* _EXERCISE REQUIREMENTS_
Within this material, state how many lines include the string "enthalten". Reply with the number only.

TASK DATA START

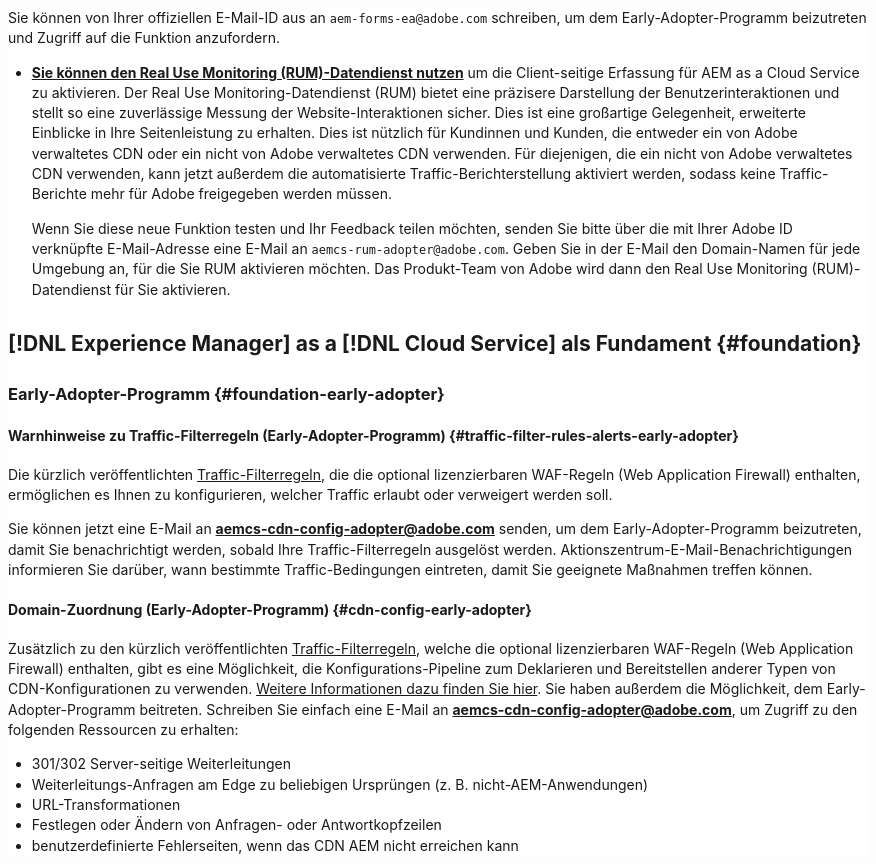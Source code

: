   Sie können von Ihrer offiziellen E-Mail-ID aus an `aem-forms-ea@adobe.com` schreiben, um dem Early-Adopter-Programm beizutreten und Zugriff auf die Funktion anzufordern.

* **[Sie können den Real Use Monitoring (RUM)-Datendienst nutzen](/help/implementing/cloud-manager/content-requests.md#real-user-monitoring-for-aem-as-a-cloud-service)** um die Client-seitige Erfassung für AEM as a Cloud Service zu aktivieren.
Der Real Use Monitoring-Datendienst (RUM) bietet eine präzisere Darstellung der Benutzerinteraktionen und stellt so eine zuverlässige Messung der Website-Interaktionen sicher. Dies ist eine großartige Gelegenheit, erweiterte Einblicke in Ihre Seitenleistung zu erhalten. Dies ist nützlich für Kundinnen und Kunden, die entweder ein von Adobe verwaltetes CDN oder ein nicht von Adobe verwaltetes CDN verwenden. Für diejenigen, die ein nicht von Adobe verwaltetes CDN verwenden, kann jetzt außerdem die automatisierte Traffic-Berichterstellung aktiviert werden, sodass keine Traffic-Berichte mehr für Adobe freigegeben werden müssen.

  Wenn Sie diese neue Funktion testen und Ihr Feedback teilen möchten, senden Sie bitte über die mit Ihrer Adobe ID verknüpfte E-Mail-Adresse eine E-Mail an `aemcs-rum-adopter@adobe.com`. Geben Sie in der E-Mail den Domain-Namen für jede Umgebung an, für die Sie RUM aktivieren möchten. Das Produkt-Team von Adobe wird dann den Real Use Monitoring (RUM)-Datendienst für Sie aktivieren.

## [!DNL Experience Manager] as a [!DNL Cloud Service] als Fundament {#foundation}

### Early-Adopter-Programm {#foundation-early-adopter}

#### Warnhinweise zu Traffic-Filterregeln (Early-Adopter-Programm) {#traffic-filter-rules-alerts-early-adopter}

Die kürzlich veröffentlichten [Traffic-Filterregeln](/help/security/traffic-filter-rules-including-waf.md), die die optional lizenzierbaren WAF-Regeln (Web Application Firewall) enthalten, ermöglichen es Ihnen zu konfigurieren, welcher Traffic erlaubt oder verweigert werden soll.

Sie können jetzt eine E-Mail an **<aemcs-cdn-config-adopter@adobe.com>** senden, um dem Early-Adopter-Programm beizutreten, damit Sie benachrichtigt werden, sobald Ihre Traffic-Filterregeln ausgelöst werden. Aktionszentrum-E-Mail-Benachrichtigungen informieren Sie darüber, wann bestimmte Traffic-Bedingungen eintreten, damit Sie geeignete Maßnahmen treffen können.

#### Domain-Zuordnung (Early-Adopter-Programm) {#cdn-config-early-adopter}

Zusätzlich zu den kürzlich veröffentlichten [Traffic-Filterregeln](/help/security/traffic-filter-rules-including-waf.md), welche die optional lizenzierbaren WAF-Regeln (Web Application Firewall) enthalten, gibt es eine Möglichkeit, die Konfigurations-Pipeline zum Deklarieren und Bereitstellen anderer Typen von CDN-Konfigurationen zu verwenden. [Weitere Informationen dazu finden Sie hier](/help/implementing/dispatcher/cdn-configuring-traffic.md). Sie haben außerdem die Möglichkeit, dem Early-Adopter-Programm beitreten. Schreiben Sie einfach eine E-Mail an **<aemcs-cdn-config-adopter@adobe.com>**, um Zugriff zu den folgenden Ressourcen zu erhalten:

* 301/302 Server-seitige Weiterleitungen
* Weiterleitungs-Anfragen am Edge zu beliebigen Ursprüngen (z. B. nicht-AEM-Anwendungen)
* URL-Transformationen
* Festlegen oder Ändern von Anfragen- oder Antwortkopfzeilen
* benutzerdefinierte Fehlerseiten, wenn das CDN AEM nicht erreichen kann
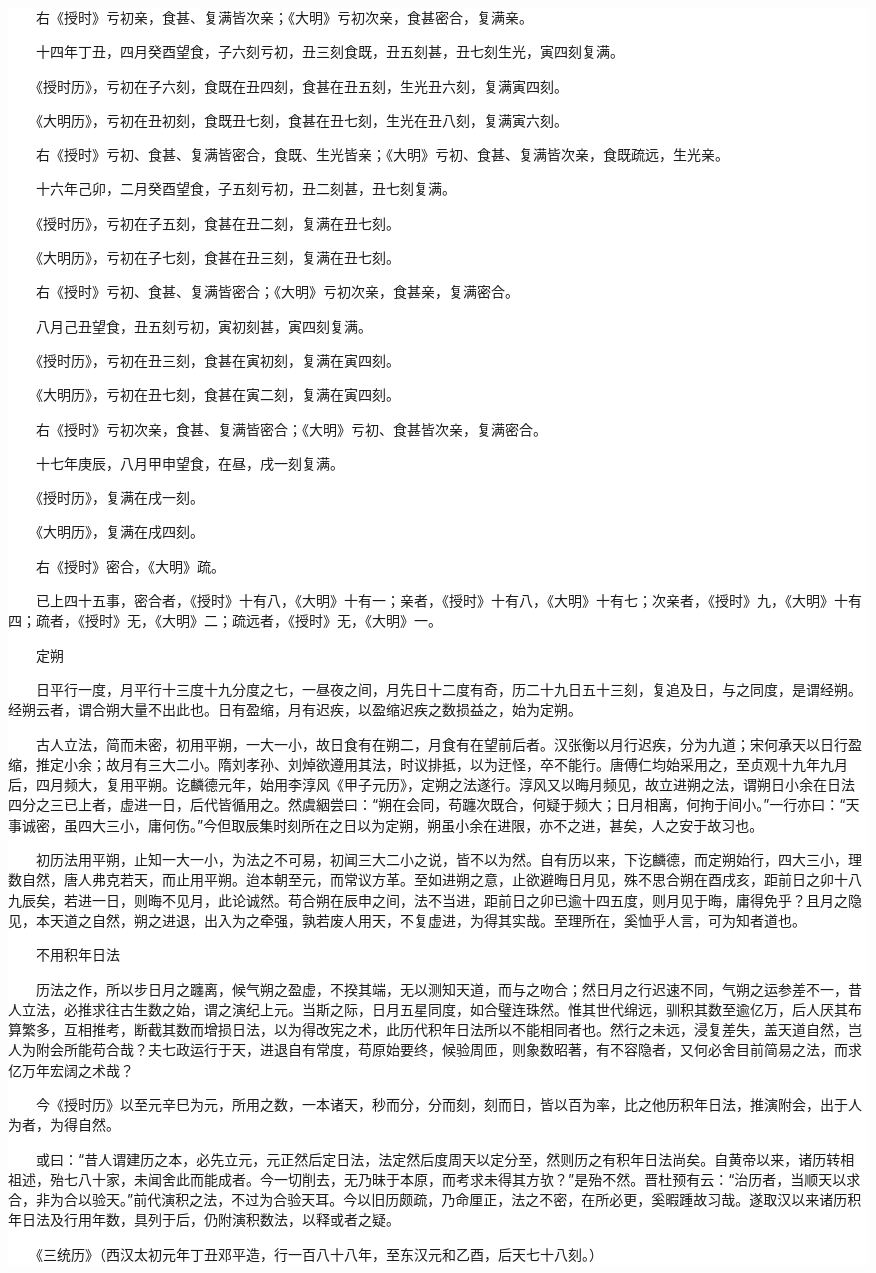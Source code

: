 　　右《授时》亏初亲，食甚、复满皆次亲；《大明》亏初次亲，食甚密合，复满亲。

　　十四年丁丑，四月癸酉望食，子六刻亏初，丑三刻食既，丑五刻甚，丑七刻生光，寅四刻复满。

　　《授时历》，亏初在子六刻，食既在丑四刻，食甚在丑五刻，生光丑六刻，复满寅四刻。

　　《大明历》，亏初在丑初刻，食既丑七刻，食甚在丑七刻，生光在丑八刻，复满寅六刻。

　　右《授时》亏初、食甚、复满皆密合，食既、生光皆亲；《大明》亏初、食甚、复满皆次亲，食既疏远，生光亲。

　　十六年己卯，二月癸酉望食，子五刻亏初，丑二刻甚，丑七刻复满。

　　《授时历》，亏初在子五刻，食甚在丑二刻，复满在丑七刻。

　　《大明历》，亏初在子七刻，食甚在丑三刻，复满在丑七刻。

　　右《授时》亏初、食甚、复满皆密合；《大明》亏初次亲，食甚亲，复满密合。

　　八月己丑望食，丑五刻亏初，寅初刻甚，寅四刻复满。

　　《授时历》，亏初在丑三刻，食甚在寅初刻，复满在寅四刻。

　　《大明历》，亏初在丑七刻，食甚在寅二刻，复满在寅四刻。

　　右《授时》亏初次亲，食甚、复满皆密合；《大明》亏初、食甚皆次亲，复满密合。

　　十七年庚辰，八月甲申望食，在昼，戌一刻复满。

　　《授时历》，复满在戌一刻。

　　《大明历》，复满在戌四刻。

　　右《授时》密合，《大明》疏。

　　已上四十五事，密合者，《授时》十有八，《大明》十有一；亲者，《授时》十有八，《大明》十有七；次亲者，《授时》九，《大明》十有四；疏者，《授时》无，《大明》二；疏远者，《授时》无，《大明》一。

　　定朔

　　日平行一度，月平行十三度十九分度之七，一昼夜之间，月先日十二度有奇，历二十九日五十三刻，复追及日，与之同度，是谓经朔。经朔云者，谓合朔大量不出此也。日有盈缩，月有迟疾，以盈缩迟疾之数损益之，始为定朔。

　　古人立法，简而未密，初用平朔，一大一小，故日食有在朔二，月食有在望前后者。汉张衡以月行迟疾，分为九道；宋何承天以日行盈缩，推定小余；故月有三大二小。隋刘孝孙、刘焯欲遵用其法，时议排抵，以为迂怪，卒不能行。唐傅仁均始采用之，至贞观十九年九月后，四月频大，复用平朔。讫麟德元年，始用李淳风《甲子元历》，定朔之法遂行。淳风又以晦月频见，故立进朔之法，谓朔日小余在日法四分之三已上者，虚进一日，后代皆循用之。然虞絪尝曰：“朔在会同，苟躔次既合，何疑于频大；日月相离，何拘于间小。”一行亦曰：“天事诚密，虽四大三小，庸何伤。”今但取辰集时刻所在之日以为定朔，朔虽小余在进限，亦不之进，甚矣，人之安于故习也。

　　初历法用平朔，止知一大一小，为法之不可易，初闻三大二小之说，皆不以为然。自有历以来，下讫麟德，而定朔始行，四大三小，理数自然，唐人弗克若天，而止用平朔。迨本朝至元，而常议方革。至如进朔之意，止欲避晦日月见，殊不思合朔在酉戌亥，距前日之卯十八九辰矣，若进一日，则晦不见月，此论诚然。苟合朔在辰申之间，法不当进，距前日之卯已逾十四五度，则月见于晦，庸得免乎？且月之隐见，本天道之自然，朔之进退，出入为之牵强，孰若废人用天，不复虚进，为得其实哉。至理所在，奚恤乎人言，可为知者道也。

　　不用积年日法

　　历法之作，所以步日月之躔离，候气朔之盈虚，不揆其端，无以测知天道，而与之吻合；然日月之行迟速不同，气朔之运参差不一，昔人立法，必推求往古生数之始，谓之演纪上元。当斯之际，日月五星同度，如合璧连珠然。惟其世代绵远，驯积其数至逾亿万，后人厌其布算繁多，互相推考，断截其数而增损日法，以为得改宪之术，此历代积年日法所以不能相同者也。然行之未远，浸复差失，盖天道自然，岂人为附会所能苟合哉？夫七政运行于天，进退自有常度，苟原始要终，候验周匝，则象数昭著，有不容隐者，又何必舍目前简易之法，而求亿万年宏阔之术哉？

　　今《授时历》以至元辛巳为元，所用之数，一本诸天，秒而分，分而刻，刻而日，皆以百为率，比之他历积年日法，推演附会，出于人为者，为得自然。

　　或曰：“昔人谓建历之本，必先立元，元正然后定日法，法定然后度周天以定分至，然则历之有积年日法尚矣。自黄帝以来，诸历转相祖述，殆七八十家，未闻舍此而能成者。今一切削去，无乃昧于本原，而考求未得其方欤？”是殆不然。晋杜预有云：“治历者，当顺天以求合，非为合以验天。”前代演积之法，不过为合验天耳。今以旧历颇疏，乃命厘正，法之不密，在所必更，奚暇踵故习哉。遂取汉以来诸历积年日法及行用年数，具列于后，仍附演积数法，以释或者之疑。

　　《三统历》（西汉太初元年丁丑邓平造，行一百八十八年，至东汉元和乙酉，后天七十八刻。）
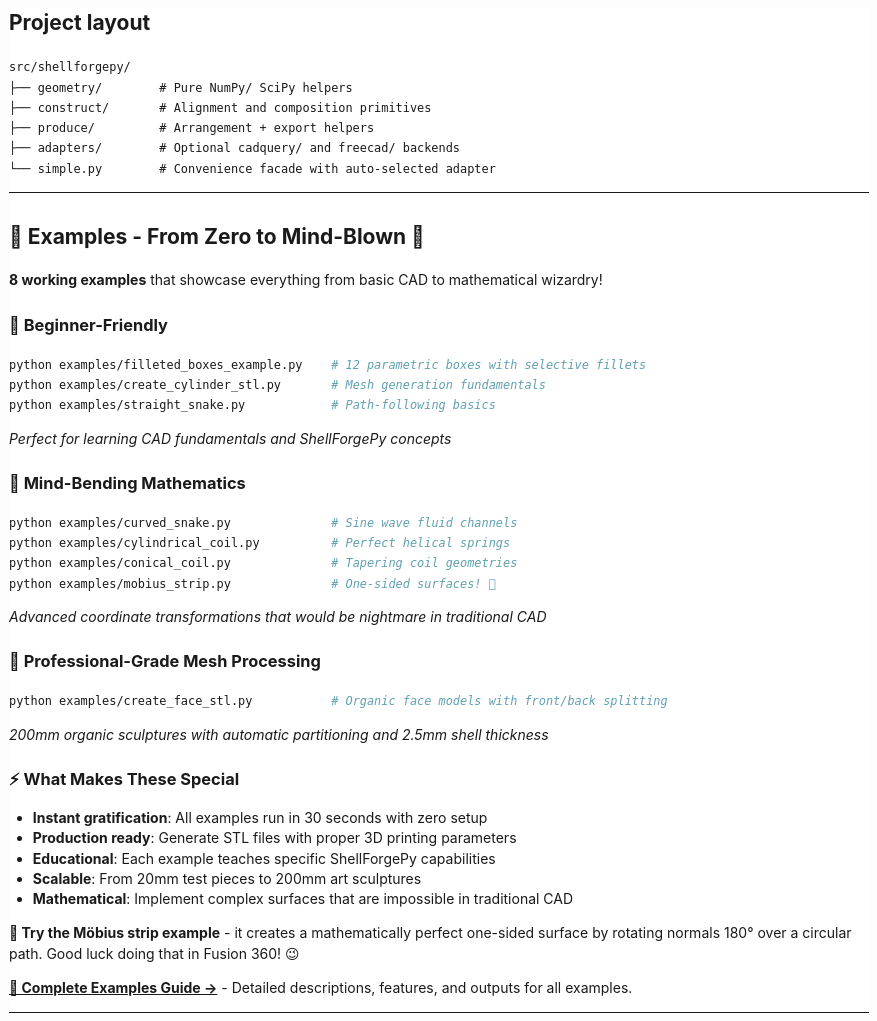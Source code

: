 
## Project layout

```
src/shellforgepy/
├── geometry/        # Pure NumPy/ SciPy helpers
├── construct/       # Alignment and composition primitives
├── produce/         # Arrangement + export helpers
├── adapters/        # Optional cadquery/ and freecad/ backends
└── simple.py        # Convenience facade with auto-selected adapter
```

---

## 🎯 Examples - From Zero to Mind-Blown 🤯

**8 working examples** that showcase everything from basic CAD to mathematical wizardry!

### 🔰 **Beginner-Friendly**
```bash
python examples/filleted_boxes_example.py    # 12 parametric boxes with selective fillets
python examples/create_cylinder_stl.py       # Mesh generation fundamentals
python examples/straight_snake.py            # Path-following basics
```
*Perfect for learning CAD fundamentals and ShellForgePy concepts*

### 🚀 **Mind-Bending Mathematics**
```bash
python examples/curved_snake.py              # Sine wave fluid channels
python examples/cylindrical_coil.py          # Perfect helical springs
python examples/conical_coil.py              # Tapering coil geometries
python examples/mobius_strip.py              # One-sided surfaces! 🤯
```
*Advanced coordinate transformations that would be nightmare in traditional CAD*

### 🧠 **Professional-Grade Mesh Processing**
```bash
python examples/create_face_stl.py           # Organic face models with front/back splitting
```
*200mm organic sculptures with automatic partitioning and 2.5mm shell thickness*

### ⚡ **What Makes These Special**

- **Instant gratification**: All examples run in 30 seconds with zero setup
- **Production ready**: Generate STL files with proper 3D printing parameters
- **Educational**: Each example teaches specific ShellForgePy capabilities
- **Scalable**: From 20mm test pieces to 200mm art sculptures
- **Mathematical**: Implement complex surfaces that are impossible in traditional CAD

**🎯 Try the Möbius strip example** - it creates a mathematically perfect one-sided surface by rotating normals 180° over a circular path. Good luck doing that in Fusion 360! 😉

**[📖 Complete Examples Guide →](examples/README.md)** - Detailed descriptions, features, and outputs for all examples.

---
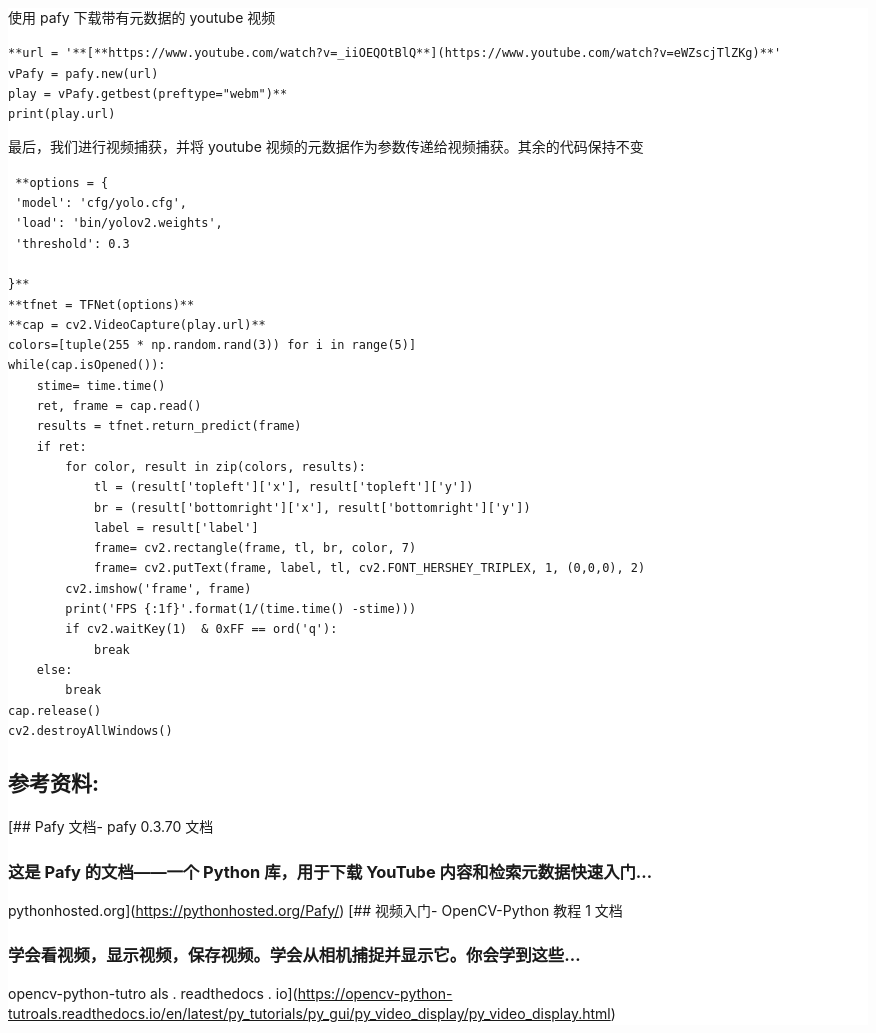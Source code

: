 使用 pafy 下载带有元数据的 youtube 视频

```
**url = '**[**https://www.youtube.com/watch?v=_iiOEQOtBlQ**](https://www.youtube.com/watch?v=eWZscjTlZKg)**'
vPafy = pafy.new(url)
play = vPafy.getbest(preftype="webm")**
print(play.url)
```

最后，我们进行视频捕获，并将 youtube 视频的元数据作为参数传递给视频捕获。其余的代码保持不变

```
 **options = {
 'model': 'cfg/yolo.cfg',
 'load': 'bin/yolov2.weights',
 'threshold': 0.3

}**
**tfnet = TFNet(options)**
**cap = cv2.VideoCapture(play.url)**
colors=[tuple(255 * np.random.rand(3)) for i in range(5)]
while(cap.isOpened()):
    stime= time.time()
    ret, frame = cap.read()
    results = tfnet.return_predict(frame)
    if ret:
        for color, result in zip(colors, results):
            tl = (result['topleft']['x'], result['topleft']['y'])
            br = (result['bottomright']['x'], result['bottomright']['y'])
            label = result['label']
            frame= cv2.rectangle(frame, tl, br, color, 7)
            frame= cv2.putText(frame, label, tl, cv2.FONT_HERSHEY_TRIPLEX, 1, (0,0,0), 2)
        cv2.imshow('frame', frame)
        print('FPS {:1f}'.format(1/(time.time() -stime)))
        if cv2.waitKey(1)  & 0xFF == ord('q'):
            break
    else:
        break
cap.release()
cv2.destroyAllWindows()
```

## 参考资料:

 [## Pafy 文档- pafy 0.3.70 文档

### 这是 Pafy 的文档——一个 Python 库，用于下载 YouTube 内容和检索元数据快速入门…

pythonhosted.org](https://pythonhosted.org/Pafy/) [](https://opencv-python-tutroals.readthedocs.io/en/latest/py_tutorials/py_gui/py_video_display/py_video_display.html) [## 视频入门- OpenCV-Python 教程 1 文档

### 学会看视频，显示视频，保存视频。学会从相机捕捉并显示它。你会学到这些…

opencv-python-tutro als . readthedocs . io](https://opencv-python-tutroals.readthedocs.io/en/latest/py_tutorials/py_gui/py_video_display/py_video_display.html)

TASK DATA END

* _WRITTEN ANSWER_
2